第24話 合宿所・2

 草野くんが高校生の頃、夏休みに部活の合宿を行っていた民宿は、色々と妙な話のあるところだったらしい。

 彼が高校一年生の夏、初めてその合宿に参加した時にも、人間とは思えない人影に遭遇した。

 その次の日。合宿三日目の夜のこと。


 この夜が明ければ、明日の午後にはここを出られる。そう思うと、草野くんはなかなか寝付けなかった。

 寝返りを何度か打っていると、深夜一時を回った頃、「おい」と肩を揺さぶられた。隣で寝ていた友達だった。

「草野、起きてるんだろ? 連れションしねえ?」

 ちょうど「トイレに行きたくなったら嫌だな」と考えていたところだったので、一緒に行くことにした。友達が薄暗い廊下を歩きながら、

「トイレって女子部屋の方じゃん? 一人で行って、チカンだと思われたら嫌だろ」

 と、言い訳がましく言ったのを覚えているという。


 先に用を足し終え、草野くんは友達がトイレから出てくるのを、廊下に出て待っていた。
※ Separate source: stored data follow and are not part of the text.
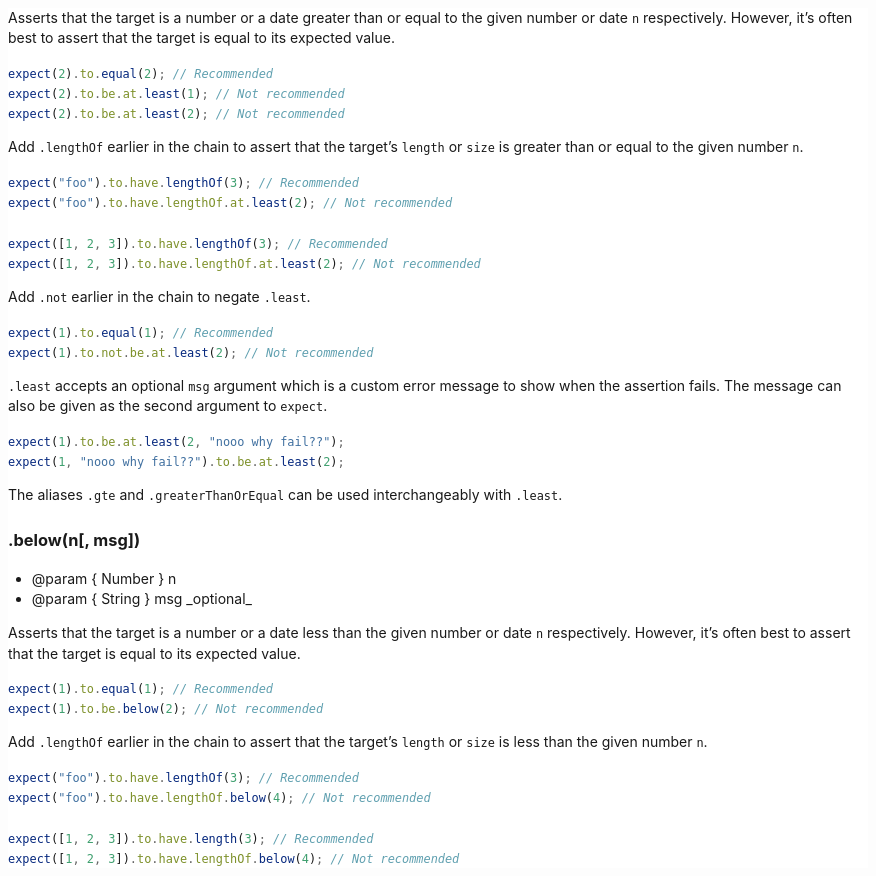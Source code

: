 Asserts that the target is a number or a date greater than or equal to the given number or date `n` respectively. However, it’s often best to assert that the target is equal to its expected value.

```js
expect(2).to.equal(2); // Recommended
expect(2).to.be.at.least(1); // Not recommended
expect(2).to.be.at.least(2); // Not recommended
```

Add `.lengthOf` earlier in the chain to assert that the target’s `length` or `size` is greater than or equal to the given number `n`.

```js
expect("foo").to.have.lengthOf(3); // Recommended
expect("foo").to.have.lengthOf.at.least(2); // Not recommended

expect([1, 2, 3]).to.have.lengthOf(3); // Recommended
expect([1, 2, 3]).to.have.lengthOf.at.least(2); // Not recommended
```

Add `.not` earlier in the chain to negate `.least`.

```js
expect(1).to.equal(1); // Recommended
expect(1).to.not.be.at.least(2); // Not recommended
```

`.least` accepts an optional `msg` argument which is a custom error message to show when the assertion fails. The message can also be given as the second argument to `expect`.

```js
expect(1).to.be.at.least(2, "nooo why fail??");
expect(1, "nooo why fail??").to.be.at.least(2);
```

The aliases `.gte` and `.greaterThanOrEqual` can be used interchangeably with `.least`.

### .below(n\[, msg\])

- @param { Number } n
- @param { String } msg \_optional\_

Asserts that the target is a number or a date less than the given number or date `n` respectively. However, it’s often best to assert that the target is equal to its expected value.

```js
expect(1).to.equal(1); // Recommended
expect(1).to.be.below(2); // Not recommended
```

Add `.lengthOf` earlier in the chain to assert that the target’s `length` or `size` is less than the given number `n`.

```js
expect("foo").to.have.lengthOf(3); // Recommended
expect("foo").to.have.lengthOf.below(4); // Not recommended

expect([1, 2, 3]).to.have.length(3); // Recommended
expect([1, 2, 3]).to.have.lengthOf.below(4); // Not recommended
```


  [Symbol.toStringTag]: "myCustomType",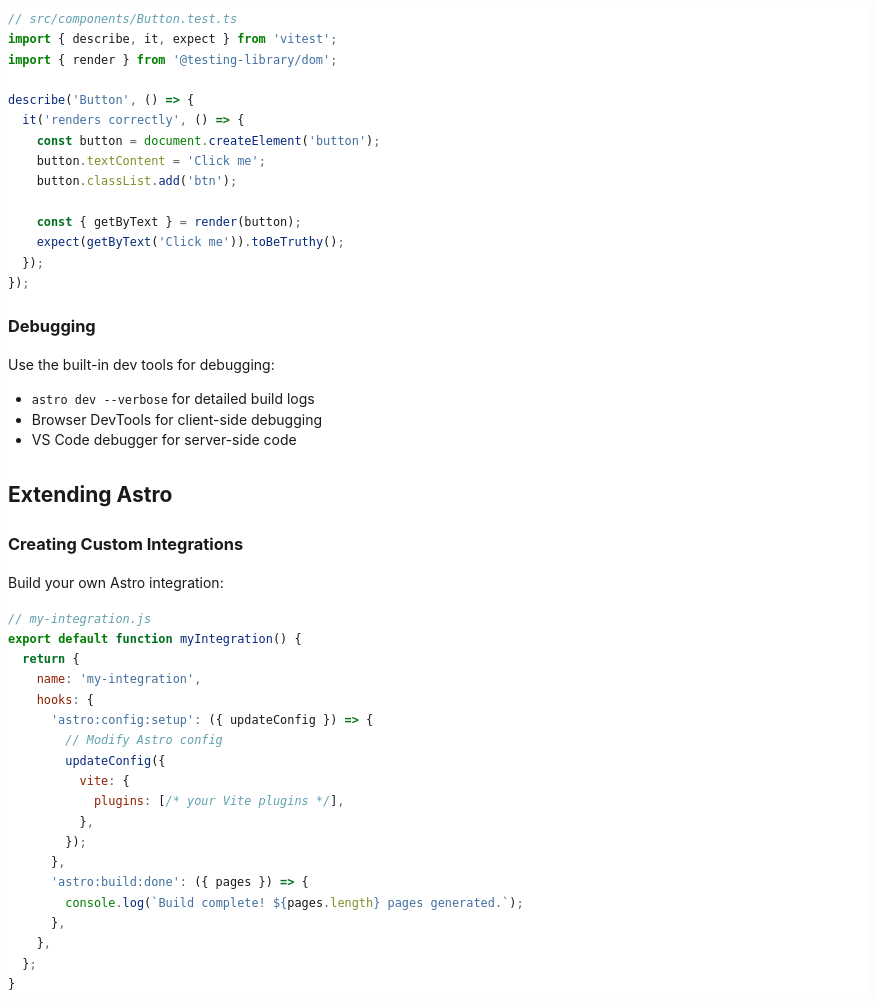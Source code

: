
 ```typescript
// src/components/Button.test.ts
import { describe, it, expect } from 'vitest';
import { render } from '@testing-library/dom';

describe('Button', () => {
  it('renders correctly', () => {
    const button = document.createElement('button');
    button.textContent = 'Click me';
    button.classList.add('btn');
    
    const { getByText } = render(button);
    expect(getByText('Click me')).toBeTruthy();
  });
});
```

### Debugging

Use the built-in dev tools for debugging:

- `astro dev --verbose` for detailed build logs
- Browser DevTools for client-side debugging
- VS Code debugger for server-side code

## Extending Astro

### Creating Custom Integrations

Build your own Astro integration:

```javascript
// my-integration.js
export default function myIntegration() {
  return {
    name: 'my-integration',
    hooks: {
      'astro:config:setup': ({ updateConfig }) => {
        // Modify Astro config
        updateConfig({
          vite: {
            plugins: [/* your Vite plugins */],
          },
        });
      },
      'astro:build:done': ({ pages }) => {
        console.log(`Build complete! ${pages.length} pages generated.`);
      },
    },
  };
}
```
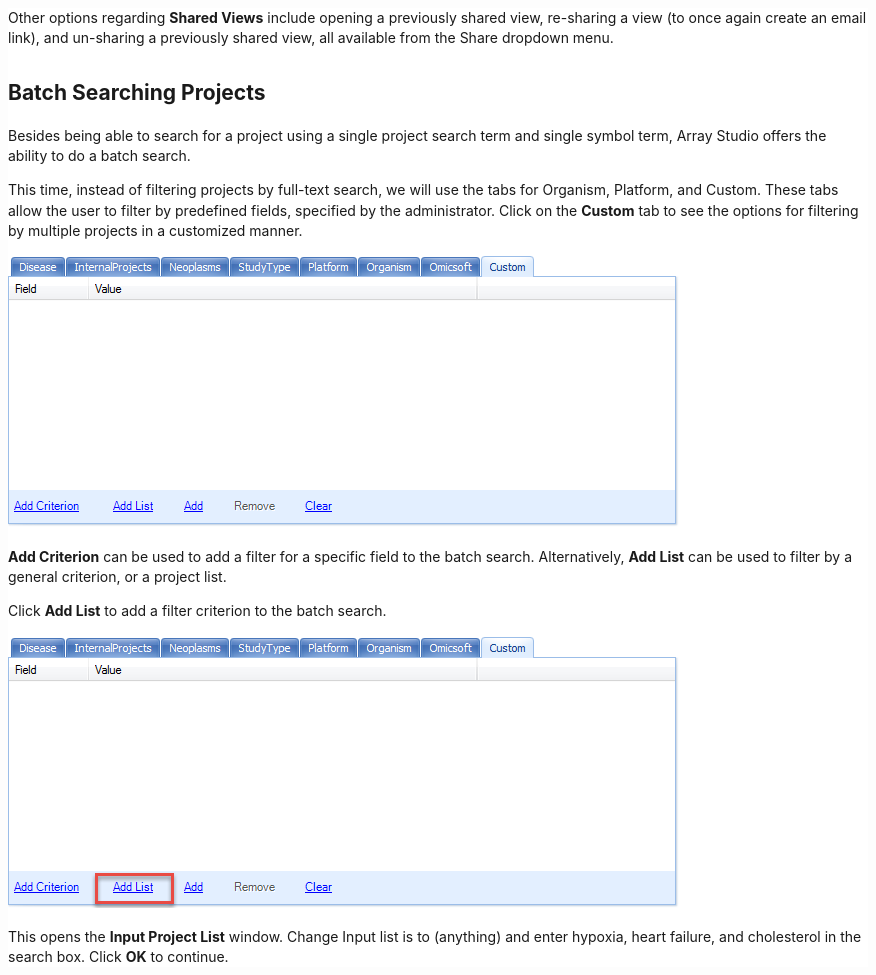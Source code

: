 Other options regarding **Shared Views** include opening a previously shared view, re-sharing a view (to once again create an email link), and un-sharing a previously shared view, all available from the Share dropdown menu.

## Batch Searching Projects

Besides being able to search for a project using a single project search term and single symbol term, Array Studio offers the ability to do a batch search.

This time, instead of filtering projects by full-text search, we will use the tabs for Organism, Platform, and Custom. These tabs allow the user to filter by predefined fields, specified by the administrator. Click on the **Custom** tab to see the options for filtering by multiple projects in a customized manner.

![image63_png](images/image63.png)

**Add Criterion** can be used to add a filter for a specific field to the batch search. Alternatively, **Add List** can be used to filter by a general criterion, or a project list.

Click **Add List** to add a filter criterion to the batch search.

![image64_png](images/image64.png)

This opens the **Input Project List** window. Change Input list is to (anything) and enter hypoxia, heart failure, and cholesterol in the search box. Click **OK** to continue.

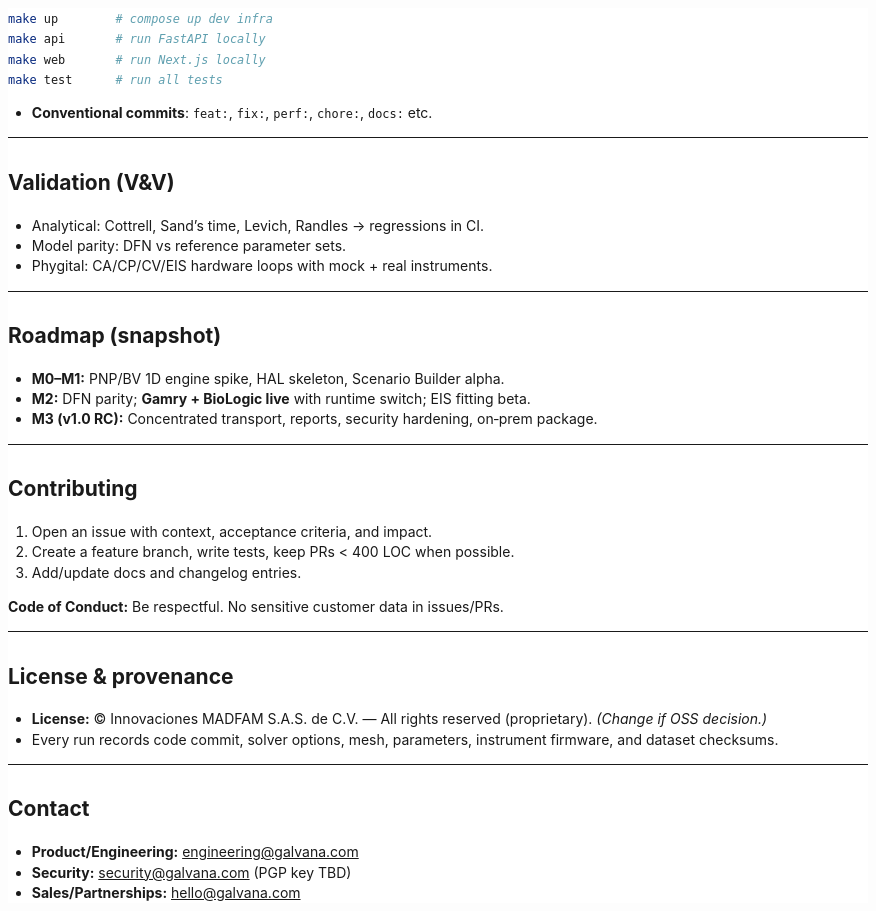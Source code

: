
 ```bash
make up        # compose up dev infra
make api       # run FastAPI locally
make web       # run Next.js locally
make test      # run all tests
```

* **Conventional commits**: `feat:`, `fix:`, `perf:`, `chore:`, `docs:` etc.

---

## Validation (V\&V)

* Analytical: Cottrell, Sand’s time, Levich, Randles → regressions in CI.
* Model parity: DFN vs reference parameter sets.
* Phygital: CA/CP/CV/EIS hardware loops with mock + real instruments.

---

## Roadmap (snapshot)

* **M0–M1:** PNP/BV 1D engine spike, HAL skeleton, Scenario Builder alpha.
* **M2:** DFN parity; **Gamry + BioLogic live** with runtime switch; EIS fitting beta.
* **M3 (v1.0 RC):** Concentrated transport, reports, security hardening, on‑prem package.

---

## Contributing

1. Open an issue with context, acceptance criteria, and impact.
2. Create a feature branch, write tests, keep PRs < 400 LOC when possible.
3. Add/update docs and changelog entries.

**Code of Conduct:** Be respectful. No sensitive customer data in issues/PRs.

---

## License & provenance

* **License:** © Innovaciones MADFAM S.A.S. de C.V. — All rights reserved (proprietary). *(Change if OSS decision.)*
* Every run records code commit, solver options, mesh, parameters, instrument firmware, and dataset checksums.

---

## Contact

* **Product/Engineering:** [engineering@galvana.com](mailto:engineering@galvana.com)
* **Security:** [security@galvana.com](mailto:security@galvana.com) (PGP key TBD)
* **Sales/Partnerships:** [hello@galvana.com](mailto:hello@galvana.com)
 人と話して安心したのか、ようやく眠気が押し寄せてきていた。一人であくびをしていると、突然、目の前の部屋から悲鳴があがった。

 ぎょっとして立ちすくんでいると、少ししてから襖が開いて、部屋の中から女子生徒が飛び出してきた。

「うわっ、どうした?」

「わっ! 草野こそ何やってんの!?」

 そう言う女の子の顔が真っ青だ。彼女の肩越しに部屋の中が見えるが、明かりの点いた部屋に、女子が何人か固まっているようだ。

「あのさ、誰かこの部屋から出てこなかった?」

「お前以外に?」

「うん。私が出てくるちょっと前に、誰か出てきたでしょ?」

「いや、ちょっと前なら俺、ここにいたと思うけど・・・・・・誰も出てこなかったんだけど……」

 ちょうどその時、「今すごい悲鳴がしたけど、どうした?」と言いながら、トイレから友達が出てきた。近くの部屋からもぞろぞろと部員が出てきて、廊下は人でごった返し始めた。

 すると突然、部屋から出てきた女子が泣き始めた。

「ごめん、ほっとして……」

 そう言いながら、何があったか話してくれた。


 彼女たちがいた部屋は、一年生の女子ばかりの四人部屋だった。

 初めての合宿の最後の夜ということで、皆眠るのが何となく惜しくて、消灯時間後もしばらく話をしていたという。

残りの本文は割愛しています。